SMS marketing, also known as mobile marketing or text message marketing, is really popular, and so we get a lot of questions about SMS marketing best practices and SMS marketing law. These are really important questions, because the laws around SMS marketing are very strict, and very clear, and allow someone that you message to sue you directly. This is also why you have to be really careful when selecting SMS marketing platforms and SMS marketing services, and why you have to be sure you are working with an SMS marketing service that helps you adhere to the law.

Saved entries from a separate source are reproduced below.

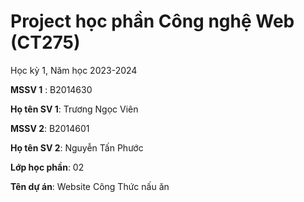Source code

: # Project học phần Công nghệ Web (CT275)

Học kỳ 1, Năm học 2023-2024

**MSSV 1** : B2014630

**Họ tên SV 1**: Trương Ngọc Viên

**MSSV 2**: B2014601

**Họ tên SV 2**: Nguyễn Tấn Phước

**Lớp học phần**: 02

**Tên dự án**: Website Công Thức nấu ăn

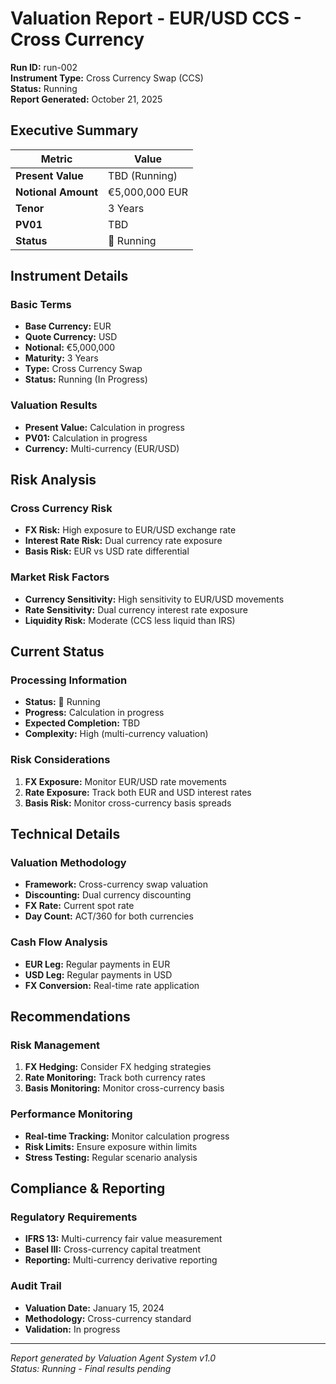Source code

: # Valuation Report - EUR/USD CCS - Cross Currency

**Run ID:** run-002  
**Instrument Type:** Cross Currency Swap (CCS)  
**Status:** Running  
**Report Generated:** October 21, 2025  

## Executive Summary

| Metric | Value |
|--------|-------|
| **Present Value** | TBD (Running) |
| **Notional Amount** | €5,000,000 EUR |
| **Tenor** | 3 Years |
| **PV01** | TBD |
| **Status** | 🔄 Running |

## Instrument Details

### Basic Terms
- **Base Currency:** EUR
- **Quote Currency:** USD
- **Notional:** €5,000,000
- **Maturity:** 3 Years
- **Type:** Cross Currency Swap
- **Status:** Running (In Progress)

### Valuation Results
- **Present Value:** Calculation in progress
- **PV01:** Calculation in progress
- **Currency:** Multi-currency (EUR/USD)

## Risk Analysis

### Cross Currency Risk
- **FX Risk:** High exposure to EUR/USD exchange rate
- **Interest Rate Risk:** Dual currency rate exposure
- **Basis Risk:** EUR vs USD rate differential

### Market Risk Factors
- **Currency Sensitivity:** High sensitivity to EUR/USD movements
- **Rate Sensitivity:** Dual currency interest rate exposure
- **Liquidity Risk:** Moderate (CCS less liquid than IRS)

## Current Status

### Processing Information
- **Status:** 🔄 Running
- **Progress:** Calculation in progress
- **Expected Completion:** TBD
- **Complexity:** High (multi-currency valuation)

### Risk Considerations
1. **FX Exposure:** Monitor EUR/USD rate movements
2. **Rate Exposure:** Track both EUR and USD interest rates
3. **Basis Risk:** Monitor cross-currency basis spreads

## Technical Details

### Valuation Methodology
- **Framework:** Cross-currency swap valuation
- **Discounting:** Dual currency discounting
- **FX Rate:** Current spot rate
- **Day Count:** ACT/360 for both currencies

### Cash Flow Analysis
- **EUR Leg:** Regular payments in EUR
- **USD Leg:** Regular payments in USD
- **FX Conversion:** Real-time rate application

## Recommendations

### Risk Management
1. **FX Hedging:** Consider FX hedging strategies
2. **Rate Monitoring:** Track both currency rates
3. **Basis Monitoring:** Monitor cross-currency basis

### Performance Monitoring
- **Real-time Tracking:** Monitor calculation progress
- **Risk Limits:** Ensure exposure within limits
- **Stress Testing:** Regular scenario analysis

## Compliance & Reporting

### Regulatory Requirements
- **IFRS 13:** Multi-currency fair value measurement
- **Basel III:** Cross-currency capital treatment
- **Reporting:** Multi-currency derivative reporting

### Audit Trail
- **Valuation Date:** January 15, 2024
- **Methodology:** Cross-currency standard
- **Validation:** In progress

---

*Report generated by Valuation Agent System v1.0*  
*Status: Running - Final results pending*
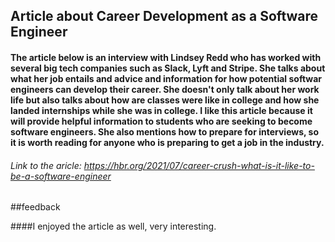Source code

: ## Article about Career Development as a Software Engineer

#### The article below is an interview with Lindsey Redd who has worked with several big tech companies such as Slack, Lyft and Stripe. She talks about what her job entails and advice and information for how potential softwar engineers can develop their career. She doesn't only talk about her work life but also talks about how are classes were like in college and how she landed internships while she was in college. I like this article because it will provide helpful information to students who are seeking to become software engineers. She also mentions how to prepare for interviews, so it is worth reading for anyone who is preparing to get a job in the industry. 
###### Link to the aricle: https://hbr.org/2021/07/career-crush-what-is-it-like-to-be-a-software-engineer


##feedback 

####I enjoyed the article as well, very interesting.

SMS Marketing Best Practices

Mobile marketing best practices (i.e. SMS marketing) are actually pretty straightforward, and similar to email marketing best practices. You must have the consent of the owner of the phone number to be included on your SMS marketing list (i.e. they have to opt-in), and you must provide a way for the phone number to opt-out. You also must store and retain the proof of their consent, and that’s the really important part, because of the Federal law around SMS marketing. This is because while email marketing law does not require the express consent of someone before you put them on a list (although best practices do), Federal law requires that in some circumstances you get the express, direct consent of the phone number’s owner before you send them even a single SMS marketing message. And those circumstances are much more common than you may think.

SMS Marketing Laws: the TCPA and the Do Not Call List

The TLDR: Don’t send SMS marketing to someone for whom you don’t have their express consent to send mobile marketing messages to their cell phone. The slightly longer version: The Telephone Consumer Protection Act (TCPA) lays out what telemarketers must do, must not do, and may and may not do, and part of that is that they must honor the Do Not Call (DNC) list. That means that they must not initiate marketing calls and solicitations to any telephone number that is on the DNC. In 2015 the FCC issued a Declaratory Ruling and Order that articulates and makes extremely clear that the rules and regulations set forth in the TCPA also apply to SMS marketing by text message. So if you send an SMS marketing message to someone whose phone number is on the Do Not Call list, and you don’t have their express consent to send them a marketing message, you have just violated Federal law.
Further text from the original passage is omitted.